Literature DB >> 33978755

antiSMASH 6.0: improving cluster detection and comparison capabilities.

Kai Blin1, Simon Shaw1, Alexander M Kloosterman2, Zach Charlop-Powers3, Gilles P van Wezel2,4, Marnix H Medema2,5, Tilmann Weber1.   

Abstract

Many microorganisms produce natural products that form the basis of antimicrobials, antivirals, and other drugs. Genome mining is routinely used to complement screening-based workflows to discover novel natural products. Since 2011, the "antibiotics and secondary metabolite analysis shell-antiSMASH" (https://antismash.secondarymetabolites.org/) has supported researchers in their microbial genome mining tasks, both as a free-to-use web server and as a standalone tool under an OSI-approved open-source license. It is currently the most widely used tool for detecting and characterising biosynthetic gene clusters (BGCs) in bacteria and fungi. Here, we present the updated version 6 of antiSMASH. antiSMASH 6 increases the number of supported cluster types from 58 to 71, displays the modular structure of multi-modular BGCs, adds a new BGC comparison algorithm, allows for the integration of results from other prediction tools, and more effectively detects tailoring enzymes in RiPP clusters.
© The Author(s) 2021. Published by Oxford University Press on behalf of Nucleic Acids Research.

Entities:  

Year:  2021        PMID: 33978755      PMCID: PMC8262755          DOI: 10.1093/nar/gkab335

Source DB:  PubMed          Journal:  Nucleic Acids Res        ISSN: 0305-1048            Impact factor:   16.971


INTRODUCTION

Natural compounds produced by microorganisms form the basis of many drugs (1).

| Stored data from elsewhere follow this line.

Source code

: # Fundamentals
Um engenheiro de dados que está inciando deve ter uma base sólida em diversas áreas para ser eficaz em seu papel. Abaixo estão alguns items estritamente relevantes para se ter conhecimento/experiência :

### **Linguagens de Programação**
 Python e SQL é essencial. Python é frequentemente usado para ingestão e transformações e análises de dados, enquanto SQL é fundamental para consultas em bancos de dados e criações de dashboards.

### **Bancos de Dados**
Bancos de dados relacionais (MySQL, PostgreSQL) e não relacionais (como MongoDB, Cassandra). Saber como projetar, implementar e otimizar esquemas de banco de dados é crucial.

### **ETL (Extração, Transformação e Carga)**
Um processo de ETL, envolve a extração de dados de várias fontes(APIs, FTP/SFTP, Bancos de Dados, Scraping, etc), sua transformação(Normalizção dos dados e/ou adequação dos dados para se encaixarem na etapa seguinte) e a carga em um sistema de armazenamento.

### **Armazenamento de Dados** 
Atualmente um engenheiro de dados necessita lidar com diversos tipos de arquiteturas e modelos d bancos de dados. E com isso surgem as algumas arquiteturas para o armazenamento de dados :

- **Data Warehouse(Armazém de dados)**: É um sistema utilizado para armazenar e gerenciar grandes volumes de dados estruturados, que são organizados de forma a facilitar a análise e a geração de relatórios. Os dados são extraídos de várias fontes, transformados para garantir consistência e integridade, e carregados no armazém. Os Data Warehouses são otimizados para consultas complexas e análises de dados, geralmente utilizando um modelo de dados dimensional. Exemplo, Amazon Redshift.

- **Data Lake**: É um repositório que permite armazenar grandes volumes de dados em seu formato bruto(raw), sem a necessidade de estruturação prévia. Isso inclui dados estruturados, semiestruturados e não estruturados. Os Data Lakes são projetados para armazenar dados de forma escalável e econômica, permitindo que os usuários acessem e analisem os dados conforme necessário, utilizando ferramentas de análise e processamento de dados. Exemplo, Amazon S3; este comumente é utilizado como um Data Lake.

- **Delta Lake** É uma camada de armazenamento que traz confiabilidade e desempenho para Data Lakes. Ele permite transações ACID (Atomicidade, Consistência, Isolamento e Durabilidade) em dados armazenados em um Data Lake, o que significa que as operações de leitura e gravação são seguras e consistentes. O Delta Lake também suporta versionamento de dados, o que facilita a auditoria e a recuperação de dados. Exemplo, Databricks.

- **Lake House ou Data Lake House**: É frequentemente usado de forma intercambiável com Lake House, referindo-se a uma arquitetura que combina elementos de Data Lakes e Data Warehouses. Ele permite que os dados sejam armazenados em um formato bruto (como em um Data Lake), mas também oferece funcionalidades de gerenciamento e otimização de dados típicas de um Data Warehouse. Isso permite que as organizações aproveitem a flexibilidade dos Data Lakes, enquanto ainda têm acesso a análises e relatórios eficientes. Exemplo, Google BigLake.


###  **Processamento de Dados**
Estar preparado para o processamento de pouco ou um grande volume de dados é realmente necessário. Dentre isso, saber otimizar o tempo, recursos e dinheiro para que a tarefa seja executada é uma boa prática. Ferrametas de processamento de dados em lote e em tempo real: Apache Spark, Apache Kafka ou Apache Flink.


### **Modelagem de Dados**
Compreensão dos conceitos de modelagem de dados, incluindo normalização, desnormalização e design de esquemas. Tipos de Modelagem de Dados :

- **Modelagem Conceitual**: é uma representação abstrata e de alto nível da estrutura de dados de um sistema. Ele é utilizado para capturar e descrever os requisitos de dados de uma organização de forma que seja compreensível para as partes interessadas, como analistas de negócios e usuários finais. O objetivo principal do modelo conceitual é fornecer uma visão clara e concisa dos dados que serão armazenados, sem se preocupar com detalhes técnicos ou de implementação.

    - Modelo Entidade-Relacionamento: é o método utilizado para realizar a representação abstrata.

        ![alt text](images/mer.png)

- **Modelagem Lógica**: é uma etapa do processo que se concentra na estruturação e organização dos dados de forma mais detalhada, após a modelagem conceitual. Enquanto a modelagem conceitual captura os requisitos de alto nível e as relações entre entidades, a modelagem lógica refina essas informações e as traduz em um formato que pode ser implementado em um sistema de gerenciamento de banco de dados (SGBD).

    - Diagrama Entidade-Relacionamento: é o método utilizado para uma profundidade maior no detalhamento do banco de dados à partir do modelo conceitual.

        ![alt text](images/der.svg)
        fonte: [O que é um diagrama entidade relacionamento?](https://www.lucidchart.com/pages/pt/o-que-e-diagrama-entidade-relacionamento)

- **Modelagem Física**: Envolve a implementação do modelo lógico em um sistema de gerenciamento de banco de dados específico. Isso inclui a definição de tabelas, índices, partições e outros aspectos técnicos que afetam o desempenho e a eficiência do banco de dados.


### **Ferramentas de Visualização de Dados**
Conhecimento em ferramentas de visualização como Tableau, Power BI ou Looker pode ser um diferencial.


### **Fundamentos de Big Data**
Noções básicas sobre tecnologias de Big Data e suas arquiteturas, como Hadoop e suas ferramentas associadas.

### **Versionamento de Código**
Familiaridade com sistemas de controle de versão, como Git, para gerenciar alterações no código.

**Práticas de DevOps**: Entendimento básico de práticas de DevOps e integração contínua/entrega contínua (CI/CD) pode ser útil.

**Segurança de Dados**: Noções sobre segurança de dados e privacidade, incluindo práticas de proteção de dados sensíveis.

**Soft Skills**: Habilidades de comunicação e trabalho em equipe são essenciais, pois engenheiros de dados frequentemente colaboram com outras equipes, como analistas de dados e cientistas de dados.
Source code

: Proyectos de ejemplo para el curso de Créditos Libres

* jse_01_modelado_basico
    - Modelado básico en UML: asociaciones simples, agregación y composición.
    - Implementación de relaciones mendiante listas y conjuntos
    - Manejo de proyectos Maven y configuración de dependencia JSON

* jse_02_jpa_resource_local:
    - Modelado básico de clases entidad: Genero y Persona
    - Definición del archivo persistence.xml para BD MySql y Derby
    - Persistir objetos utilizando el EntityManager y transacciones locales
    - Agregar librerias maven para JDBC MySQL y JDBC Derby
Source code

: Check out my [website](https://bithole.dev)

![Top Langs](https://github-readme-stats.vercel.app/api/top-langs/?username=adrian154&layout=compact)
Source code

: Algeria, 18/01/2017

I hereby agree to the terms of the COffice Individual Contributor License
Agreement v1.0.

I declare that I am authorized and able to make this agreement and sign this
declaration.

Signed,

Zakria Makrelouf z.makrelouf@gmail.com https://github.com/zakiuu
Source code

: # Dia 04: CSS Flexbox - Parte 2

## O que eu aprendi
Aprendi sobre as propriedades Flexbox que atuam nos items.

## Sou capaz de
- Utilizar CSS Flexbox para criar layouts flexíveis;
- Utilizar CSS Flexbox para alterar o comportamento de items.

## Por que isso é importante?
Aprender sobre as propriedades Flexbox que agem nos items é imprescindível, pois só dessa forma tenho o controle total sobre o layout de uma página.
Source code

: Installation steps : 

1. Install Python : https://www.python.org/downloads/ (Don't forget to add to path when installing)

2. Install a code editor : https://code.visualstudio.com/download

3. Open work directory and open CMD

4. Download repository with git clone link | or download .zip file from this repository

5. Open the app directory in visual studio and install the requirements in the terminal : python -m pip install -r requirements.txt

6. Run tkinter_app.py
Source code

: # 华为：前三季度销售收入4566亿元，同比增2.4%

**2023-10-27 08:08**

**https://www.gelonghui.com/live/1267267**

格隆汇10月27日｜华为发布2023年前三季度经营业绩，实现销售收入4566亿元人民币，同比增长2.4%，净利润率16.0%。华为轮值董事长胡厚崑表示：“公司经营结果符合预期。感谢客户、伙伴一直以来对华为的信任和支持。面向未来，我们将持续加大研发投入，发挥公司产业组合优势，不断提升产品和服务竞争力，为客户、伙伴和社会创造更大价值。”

Traditionally, new compounds were discovered by extracting, chemically isolating, purifying, and then testing from natural sources. This approach can now be complemented by sequencing and subsequent mining of genome and metagenome data to identify natural product biosynthetic pathways (2). Software tools to assist researchers in their natural product genome mining tasks have existed for over a decade. Recently published or updated examples include BAGEL (3), PRISM (4), RiPPER (5) and TOUCAN (6). For more in-depth reviews on the topic, see (7–10). Since its initial release in 2011, antiSMASH (11–15) has become the most widely used tool for mining microbial genomes for secondary/specialised metabolite (SM) biosynthetic gene clusters (BGCs) and is regarded as the gold standard. An ecosystem of independent tools incorporating or utilising antiSMASH results has developed over the years, such as the antibiotics resistance target seeker ARTS (16), the mass-spectronomy-guided peptide mining tool Pep2Path (17), the sgRNA design tool CRISPY-web (18), the BGC classification and clustering platform BiG-SCAPE (19), or its big data BGC clustering cousin BiG-SLiCE (20). antiSMASH is also used to annotate BGCs in many genomic as well as BGC-oriented databases, such as the Joint Genome Institute's Integrated Microbial Genomes database with its Atlas of Biosynthetic gene Clusters IMG-ABC (21), the MicroScope platform for microbial genome annotation and analysis (22), the MIBiG database of manually curated BGCs (23), the BGC family database BiG-FAM (24), and, of course, the antiSMASH database (25). antiSMASH uses a rule-based approach to identify many different types of biosynthetic pathways involved in SM production. More in-depth analyses are performed for BGCs encoding non-ribosomal peptide synthetases (NRPSs), type I and type II polyketide synthases (PKSs), lanthipeptides, lasso peptides, sactipeptides, and thiopeptides, for which cluster-specific analyses can provide more information about the biosynthetic steps performed and thus also provide more detailed predictions on the compound(s) produced (Figure 1).
Figure 1.

Schematic workflow of the antiSMASH secondary/specialized metabolite genome mining platform.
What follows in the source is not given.